I agree with Davies when she says that organizations need to deepen their “understanding of what it takes to achieve systemic social change. This will require a greater understanding of the culture it wants to transform and a more strategic approach to advance progressive change.” My caution here is about speaking of the movement in general or even monolithic terms. That is the point I try to make herein and in Blessed Unrest: you can’t fit it into a box, description, or silo. Americans love to do that, but it just won’t work. To say the movement should do this, or should pay more attention to that, presumes that the writer knows what this movement is, and contains an underlying assumption that the movement Davies knows is the same one as the movement in Kenya, Kerala, and Kobe.

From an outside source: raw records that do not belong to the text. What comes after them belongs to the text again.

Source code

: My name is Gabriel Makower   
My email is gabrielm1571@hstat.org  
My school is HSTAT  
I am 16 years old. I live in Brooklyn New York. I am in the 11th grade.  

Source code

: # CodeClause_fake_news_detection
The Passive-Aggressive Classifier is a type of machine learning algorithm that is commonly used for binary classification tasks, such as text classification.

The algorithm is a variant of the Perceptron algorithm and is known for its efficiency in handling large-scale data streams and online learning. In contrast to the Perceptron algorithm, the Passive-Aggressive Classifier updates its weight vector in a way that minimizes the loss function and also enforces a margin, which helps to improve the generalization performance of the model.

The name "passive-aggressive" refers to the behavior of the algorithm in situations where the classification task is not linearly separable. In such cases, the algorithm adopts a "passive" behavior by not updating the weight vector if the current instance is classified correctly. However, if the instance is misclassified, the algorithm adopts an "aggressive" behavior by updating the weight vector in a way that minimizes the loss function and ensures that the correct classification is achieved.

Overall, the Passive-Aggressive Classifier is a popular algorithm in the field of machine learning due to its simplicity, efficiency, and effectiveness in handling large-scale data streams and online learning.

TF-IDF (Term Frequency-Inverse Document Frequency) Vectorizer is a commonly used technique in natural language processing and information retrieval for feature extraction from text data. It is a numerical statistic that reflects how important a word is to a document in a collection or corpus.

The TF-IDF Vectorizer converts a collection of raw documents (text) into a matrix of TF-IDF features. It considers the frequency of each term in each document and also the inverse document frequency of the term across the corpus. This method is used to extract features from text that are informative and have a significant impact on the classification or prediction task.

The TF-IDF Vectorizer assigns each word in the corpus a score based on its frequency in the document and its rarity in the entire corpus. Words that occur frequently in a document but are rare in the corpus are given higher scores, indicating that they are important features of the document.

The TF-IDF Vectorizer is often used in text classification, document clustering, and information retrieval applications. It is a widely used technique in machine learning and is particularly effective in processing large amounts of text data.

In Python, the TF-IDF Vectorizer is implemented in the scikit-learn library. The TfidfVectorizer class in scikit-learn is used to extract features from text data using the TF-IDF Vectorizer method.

What I came to believe in researching Blessed Unrest is that we can only see our own network. We tend to think of the movement through the lens of our initial experience. This is similar to the famous Steinberg cartoon showing America as seen by New Yorkers, with New Jersey forming a large landmass to the west and the rest of the country receding until there is a tiny sliver called California. That is the network affect, a kind of illusion that our brains mimic constantly. We are vastly mis-educated as children into thinking that problems are linear and can be solved by linear thinking. If ecology teaches us anything, it is that we live within and are permeated by, right down to each cell, non-linear systems that cannot be predicted or “strategically addressed.” The awe I have about this movement is that it appears to me to be the first social movement that collectively expresses this non-linear understanding without ever stating it or necessarily realizing it.

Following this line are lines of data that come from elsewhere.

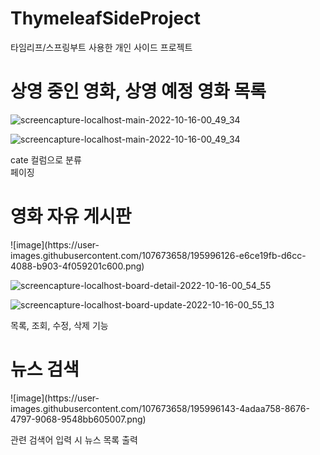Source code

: # ThymeleafSideProject
타임리프/스프링부트 사용한 개인 사이드 프로젝트

<h1>상영 중인 영화, 상영 예정 영화 목록</h1>

![screencapture-localhost-main-2022-10-16-00_49_34](https://user-images.githubusercontent.com/107673658/195995668-e541a038-ec18-4d21-82b7-bbbc54dd5125.png)

![screencapture-localhost-main-2022-10-16-00_49_34](https://user-images.githubusercontent.com/107673658/195995710-2efc2a91-676c-4990-bc82-d8b50fad356c.png)


cate 컬럼으로 분류<br>
페이징




<h1>영화 자유 게시판</h1>
![image](https://user-images.githubusercontent.com/107673658/195996126-e6ce19fb-d6cc-4088-b903-4f059201c600.png)

![screencapture-localhost-board-detail-2022-10-16-00_54_55](https://user-images.githubusercontent.com/107673658/195995949-e1d23922-5991-4081-b769-ae4950550f59.png)

![screencapture-localhost-board-update-2022-10-16-00_55_13](https://user-images.githubusercontent.com/107673658/195996000-ed812ee1-c10d-444d-8795-2b8de5ef9cae.png)



목록, 조회, 수정, 삭제 기능



<h1>뉴스 검색</h1>
![image](https://user-images.githubusercontent.com/107673658/195996143-4adaa758-8676-4797-9068-9548bb605007.png)


관련 검색어 입력 시 뉴스 목록 출력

Davies prescriptions are based on her experience with a fraction of the movement. It is not that her recommendations are incorrect, it is just that we have to be careful, especially as Americans, to presume we know what is right for other cultures, traditions, or peoples, or in this case, the whole of the movement. We Americans, especially we white Americans, invariably get it wrong in our earnestness to “help” others. That is why I said, “no book can explain it, no one person can represent it, no words can encompass it.” Davies faults this statement as amorphous and dualistic, but in response she makes generalizations and proposals that might well be looked askance by organizations in other parts of the world.

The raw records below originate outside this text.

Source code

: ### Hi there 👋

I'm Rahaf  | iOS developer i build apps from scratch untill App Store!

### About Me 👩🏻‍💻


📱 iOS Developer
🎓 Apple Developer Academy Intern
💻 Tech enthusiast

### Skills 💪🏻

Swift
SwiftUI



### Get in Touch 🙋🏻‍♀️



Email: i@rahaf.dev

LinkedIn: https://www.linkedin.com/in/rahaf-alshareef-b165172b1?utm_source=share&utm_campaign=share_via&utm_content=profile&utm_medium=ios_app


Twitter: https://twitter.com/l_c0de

Finally, when Davies calls this a new movement, we have to be careful that we don’t fall into a kind of narcissism. This movement goes back centuries, even millennia to the teachings of Buddha, Mencius, Lao- Tse, Rabbi Hillel, Jeremiah, and others. These teachers long ago started social movements by re-examining the very notion of what it means to be a human being. They were not starting religions but ways to address the suffering of others. We are progressive, yes, but we are also ancient. This movement is helped by the thousands of generations that preceded it, and serves the thousands that will follow. This is why I say it is comprised of social justice, environmental, and indigenous organizations, and has become the most complex association of human beings ever assembled in history. I believe this association defies typologies and names, but is hungry always for the intelligence, kindness, and generosity exhibited by Davies’ concerns and writing. I am deeply appreciative of the core of Davies’ message, which is, as I read it, that we have to come together in a more pro-active and vigorous way. The problems we face are like nothing humanity has ever confronted, and we must rise to this challenge in a way we have never done. That is what I hear from Kate Davies, and I am grateful for her insight.